• **Task statement**: Output the whole listing with nothing altered.
------
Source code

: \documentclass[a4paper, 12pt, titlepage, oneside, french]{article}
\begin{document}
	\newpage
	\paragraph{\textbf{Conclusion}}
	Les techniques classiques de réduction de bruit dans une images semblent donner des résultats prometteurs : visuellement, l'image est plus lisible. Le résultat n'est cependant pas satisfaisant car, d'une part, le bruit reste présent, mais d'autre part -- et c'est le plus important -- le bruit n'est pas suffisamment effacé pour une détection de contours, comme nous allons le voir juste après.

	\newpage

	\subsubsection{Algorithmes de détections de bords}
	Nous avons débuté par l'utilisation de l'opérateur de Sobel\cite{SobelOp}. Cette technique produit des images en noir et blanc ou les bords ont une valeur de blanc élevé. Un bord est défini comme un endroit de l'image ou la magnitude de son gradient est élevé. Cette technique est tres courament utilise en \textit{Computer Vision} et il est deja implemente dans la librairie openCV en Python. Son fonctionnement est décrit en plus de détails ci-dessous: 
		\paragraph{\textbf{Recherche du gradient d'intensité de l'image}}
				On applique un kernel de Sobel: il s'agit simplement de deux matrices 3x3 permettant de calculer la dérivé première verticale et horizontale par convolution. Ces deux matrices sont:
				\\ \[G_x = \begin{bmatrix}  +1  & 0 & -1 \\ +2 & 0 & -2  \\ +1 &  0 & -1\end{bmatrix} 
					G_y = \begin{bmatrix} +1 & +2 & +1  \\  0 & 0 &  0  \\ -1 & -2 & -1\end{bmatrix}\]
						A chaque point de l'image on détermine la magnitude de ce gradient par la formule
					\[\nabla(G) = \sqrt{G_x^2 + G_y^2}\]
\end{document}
------
• **Written solution**:
Source code

: \documentclass[a4paper, 12pt, titlepage, oneside, french]{article}
\begin{document}
	\newpage
	\paragraph{\textbf{Conclusion}}
	Les techniques classiques de réduction de bruit dans une images semblent donner des résultats prometteurs : visuellement, l'image est plus lisible. Le résultat n'est cependant pas satisfaisant car, d'une part, le bruit reste présent, mais d'autre part -- et c'est le plus important -- le bruit n'est pas suffisamment effacé pour une détection de contours, comme nous allons le voir juste après.

	\newpage

	\subsubsection{Algorithmes de détections de bords}
	Nous avons débuté par l'utilisation de l'opérateur de Sobel\cite{SobelOp}. Cette technique produit des images en noir et blanc ou les bords ont une valeur de blanc élevé. Un bord est défini comme un endroit de l'image ou la magnitude de son gradient est élevé. Cette technique est tres courament utilise en \textit{Computer Vision} et il est deja implemente dans la librairie openCV en Python. Son fonctionnement est décrit en plus de détails ci-dessous: 
		\paragraph{\textbf{Recherche du gradient d'intensité de l'image}}
				On applique un kernel de Sobel: il s'agit simplement de deux matrices 3x3 permettant de calculer la dérivé première verticale et horizontale par convolution. Ces deux matrices sont:
				\\ \[G_x = \begin{bmatrix}  +1  & 0 & -1 \\ +2 & 0 & -2  \\ +1 &  0 & -1\end{bmatrix} 
					G_y = \begin{bmatrix} +1 & +2 & +1  \\  0 & 0 &  0  \\ -1 & -2 & -1\end{bmatrix}\]
						A chaque point de l'image on détermine la magnitude de ce gradient par la formule
					\[\nabla(G) = \sqrt{G_x^2 + G_y^2}\]
\end{document}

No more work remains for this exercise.